DATASET EXCERPTS below:

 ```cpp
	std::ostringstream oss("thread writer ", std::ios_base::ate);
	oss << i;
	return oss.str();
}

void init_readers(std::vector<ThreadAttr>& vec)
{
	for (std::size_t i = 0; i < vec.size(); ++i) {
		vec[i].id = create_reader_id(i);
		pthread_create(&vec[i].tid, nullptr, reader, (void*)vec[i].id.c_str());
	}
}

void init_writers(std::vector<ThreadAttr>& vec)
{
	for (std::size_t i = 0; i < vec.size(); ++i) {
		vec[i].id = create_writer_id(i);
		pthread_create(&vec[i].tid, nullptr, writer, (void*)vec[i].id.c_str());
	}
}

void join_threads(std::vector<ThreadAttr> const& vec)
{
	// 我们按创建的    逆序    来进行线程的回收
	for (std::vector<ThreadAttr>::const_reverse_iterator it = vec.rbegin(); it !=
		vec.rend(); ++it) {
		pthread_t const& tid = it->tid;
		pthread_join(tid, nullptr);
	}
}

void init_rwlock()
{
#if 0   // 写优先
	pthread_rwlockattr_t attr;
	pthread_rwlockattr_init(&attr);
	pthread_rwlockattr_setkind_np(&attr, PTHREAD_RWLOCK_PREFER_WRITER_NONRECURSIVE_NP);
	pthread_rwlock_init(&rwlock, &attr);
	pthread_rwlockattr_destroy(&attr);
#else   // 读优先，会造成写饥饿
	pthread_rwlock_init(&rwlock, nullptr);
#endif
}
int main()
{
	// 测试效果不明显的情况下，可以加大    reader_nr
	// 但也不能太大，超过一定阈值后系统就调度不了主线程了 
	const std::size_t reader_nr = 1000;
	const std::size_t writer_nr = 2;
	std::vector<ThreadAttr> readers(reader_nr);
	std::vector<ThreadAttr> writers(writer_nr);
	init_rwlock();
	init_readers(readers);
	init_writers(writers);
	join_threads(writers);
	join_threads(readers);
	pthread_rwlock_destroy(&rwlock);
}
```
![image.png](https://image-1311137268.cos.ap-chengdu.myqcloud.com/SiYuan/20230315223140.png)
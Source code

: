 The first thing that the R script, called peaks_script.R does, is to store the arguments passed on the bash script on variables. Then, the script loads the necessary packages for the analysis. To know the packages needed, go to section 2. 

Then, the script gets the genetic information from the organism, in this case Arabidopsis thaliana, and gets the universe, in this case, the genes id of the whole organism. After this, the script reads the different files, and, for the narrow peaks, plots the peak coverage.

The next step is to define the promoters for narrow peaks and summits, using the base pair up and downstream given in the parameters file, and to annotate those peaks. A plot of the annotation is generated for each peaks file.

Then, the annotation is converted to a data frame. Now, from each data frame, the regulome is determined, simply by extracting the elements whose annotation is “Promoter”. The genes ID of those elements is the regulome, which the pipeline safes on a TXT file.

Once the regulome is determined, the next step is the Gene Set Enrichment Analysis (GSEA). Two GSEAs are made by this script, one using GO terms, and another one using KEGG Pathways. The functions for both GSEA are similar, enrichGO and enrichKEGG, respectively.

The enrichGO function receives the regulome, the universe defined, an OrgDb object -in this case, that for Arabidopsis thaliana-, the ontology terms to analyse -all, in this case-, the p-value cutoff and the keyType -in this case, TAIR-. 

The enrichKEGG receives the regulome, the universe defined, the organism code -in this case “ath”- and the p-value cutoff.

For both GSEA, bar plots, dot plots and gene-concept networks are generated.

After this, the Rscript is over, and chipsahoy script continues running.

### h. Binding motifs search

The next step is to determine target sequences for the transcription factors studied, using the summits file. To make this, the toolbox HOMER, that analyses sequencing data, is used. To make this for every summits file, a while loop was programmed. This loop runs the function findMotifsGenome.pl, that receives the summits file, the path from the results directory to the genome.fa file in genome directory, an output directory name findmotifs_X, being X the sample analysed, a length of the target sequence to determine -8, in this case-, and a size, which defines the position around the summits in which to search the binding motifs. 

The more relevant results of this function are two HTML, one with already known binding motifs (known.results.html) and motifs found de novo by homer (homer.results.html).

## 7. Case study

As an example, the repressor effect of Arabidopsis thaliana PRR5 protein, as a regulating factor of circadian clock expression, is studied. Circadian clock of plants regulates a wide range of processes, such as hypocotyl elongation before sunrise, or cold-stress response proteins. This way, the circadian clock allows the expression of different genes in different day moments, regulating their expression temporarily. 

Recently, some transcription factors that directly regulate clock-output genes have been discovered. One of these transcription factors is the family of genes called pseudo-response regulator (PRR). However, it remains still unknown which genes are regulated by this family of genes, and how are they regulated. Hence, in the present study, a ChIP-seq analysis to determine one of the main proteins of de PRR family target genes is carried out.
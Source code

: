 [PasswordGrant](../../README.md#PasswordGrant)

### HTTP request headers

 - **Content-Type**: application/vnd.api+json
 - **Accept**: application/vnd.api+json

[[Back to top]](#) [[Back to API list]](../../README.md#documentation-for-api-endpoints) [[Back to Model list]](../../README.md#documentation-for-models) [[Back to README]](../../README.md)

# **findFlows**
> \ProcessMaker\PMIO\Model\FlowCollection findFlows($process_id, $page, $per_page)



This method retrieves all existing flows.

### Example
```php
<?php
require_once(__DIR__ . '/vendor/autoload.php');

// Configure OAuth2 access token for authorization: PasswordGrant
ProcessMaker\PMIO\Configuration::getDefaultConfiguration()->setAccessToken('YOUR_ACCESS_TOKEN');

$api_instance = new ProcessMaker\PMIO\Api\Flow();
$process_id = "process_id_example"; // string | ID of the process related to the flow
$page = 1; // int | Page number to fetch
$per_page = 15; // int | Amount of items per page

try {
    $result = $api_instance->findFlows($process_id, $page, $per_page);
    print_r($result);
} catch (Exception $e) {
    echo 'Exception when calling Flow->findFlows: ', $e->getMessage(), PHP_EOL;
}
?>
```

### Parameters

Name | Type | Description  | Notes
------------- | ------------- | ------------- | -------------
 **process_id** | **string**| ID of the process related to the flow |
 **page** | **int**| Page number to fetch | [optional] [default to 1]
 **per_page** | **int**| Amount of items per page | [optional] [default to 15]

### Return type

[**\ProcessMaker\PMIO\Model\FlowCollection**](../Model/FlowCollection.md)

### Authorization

End of DATASET EXCERPTS.

• _TASK DETAILS_:
Return every line from the records above that holds the word "optional".

• _COMPLETED EXERCISE_:
 **page** | **int**| Page number to fetch | [optional] [default to 1]
 **per_page** | **int**| Amount of items per page | [optional] [default to 15]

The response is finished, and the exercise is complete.